An exact, complete copy of the entries that follow is needed.

========================

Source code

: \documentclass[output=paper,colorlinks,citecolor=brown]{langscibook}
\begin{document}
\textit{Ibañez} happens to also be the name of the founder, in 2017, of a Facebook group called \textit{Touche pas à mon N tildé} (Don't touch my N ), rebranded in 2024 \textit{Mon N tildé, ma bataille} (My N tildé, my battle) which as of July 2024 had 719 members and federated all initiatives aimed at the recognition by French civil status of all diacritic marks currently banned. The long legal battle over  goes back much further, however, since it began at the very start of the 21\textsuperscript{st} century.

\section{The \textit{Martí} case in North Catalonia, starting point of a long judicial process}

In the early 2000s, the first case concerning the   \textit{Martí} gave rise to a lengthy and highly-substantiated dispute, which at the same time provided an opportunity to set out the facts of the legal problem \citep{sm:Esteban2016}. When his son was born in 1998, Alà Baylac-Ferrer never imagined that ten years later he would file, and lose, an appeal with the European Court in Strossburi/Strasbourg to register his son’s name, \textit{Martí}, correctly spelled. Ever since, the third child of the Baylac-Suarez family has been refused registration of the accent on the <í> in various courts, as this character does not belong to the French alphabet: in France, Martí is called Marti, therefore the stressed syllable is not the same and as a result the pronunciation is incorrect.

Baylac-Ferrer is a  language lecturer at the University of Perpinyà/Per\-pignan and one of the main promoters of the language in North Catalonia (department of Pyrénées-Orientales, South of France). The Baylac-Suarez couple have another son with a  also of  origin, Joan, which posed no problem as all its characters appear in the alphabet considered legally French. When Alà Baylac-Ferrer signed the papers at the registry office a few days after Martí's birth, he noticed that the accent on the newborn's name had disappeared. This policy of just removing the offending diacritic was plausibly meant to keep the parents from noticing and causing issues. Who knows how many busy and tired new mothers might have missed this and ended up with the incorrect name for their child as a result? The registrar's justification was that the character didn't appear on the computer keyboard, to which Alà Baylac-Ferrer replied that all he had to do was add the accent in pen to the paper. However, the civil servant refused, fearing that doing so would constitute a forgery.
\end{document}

========================

> _WRITTEN SOLUTION_
Source code

: \documentclass[output=paper,colorlinks,citecolor=brown]{langscibook}
\begin{document}
\textit{Ibañez} happens to also be the name of the founder, in 2017, of a Facebook group called \textit{Touche pas à mon N tildé} (Don't touch my N ), rebranded in 2024 \textit{Mon N tildé, ma bataille} (My N tildé, my battle) which as of July 2024 had 719 members and federated all initiatives aimed at the recognition by French civil status of all diacritic marks currently banned. The long legal battle over  goes back much further, however, since it began at the very start of the 21\textsuperscript{st} century.

\section{The \textit{Martí} case in North Catalonia, starting point of a long judicial process}

In the early 2000s, the first case concerning the   \textit{Martí} gave rise to a lengthy and highly-substantiated dispute, which at the same time provided an opportunity to set out the facts of the legal problem \citep{sm:Esteban2016}. When his son was born in 1998, Alà Baylac-Ferrer never imagined that ten years later he would file, and lose, an appeal with the European Court in Strossburi/Strasbourg to register his son’s name, \textit{Martí}, correctly spelled. Ever since, the third child of the Baylac-Suarez family has been refused registration of the accent on the <í> in various courts, as this character does not belong to the French alphabet: in France, Martí is called Marti, therefore the stressed syllable is not the same and as a result the pronunciation is incorrect.

Baylac-Ferrer is a  language lecturer at the University of Perpinyà/Per\-pignan and one of the main promoters of the language in North Catalonia (department of Pyrénées-Orientales, South of France). The Baylac-Suarez couple have another son with a  also of  origin, Joan, which posed no problem as all its characters appear in the alphabet considered legally French. When Alà Baylac-Ferrer signed the papers at the registry office a few days after Martí's birth, he noticed that the accent on the newborn's name had disappeared. This policy of just removing the offending diacritic was plausibly meant to keep the parents from noticing and causing issues. Who knows how many busy and tired new mothers might have missed this and ended up with the incorrect name for their child as a result? The registrar's justification was that the character didn't appear on the computer keyboard, to which Alà Baylac-Ferrer replied that all he had to do was add the accent in pen to the paper. However, the civil servant refused, fearing that doing so would constitute a forgery.
\end{document}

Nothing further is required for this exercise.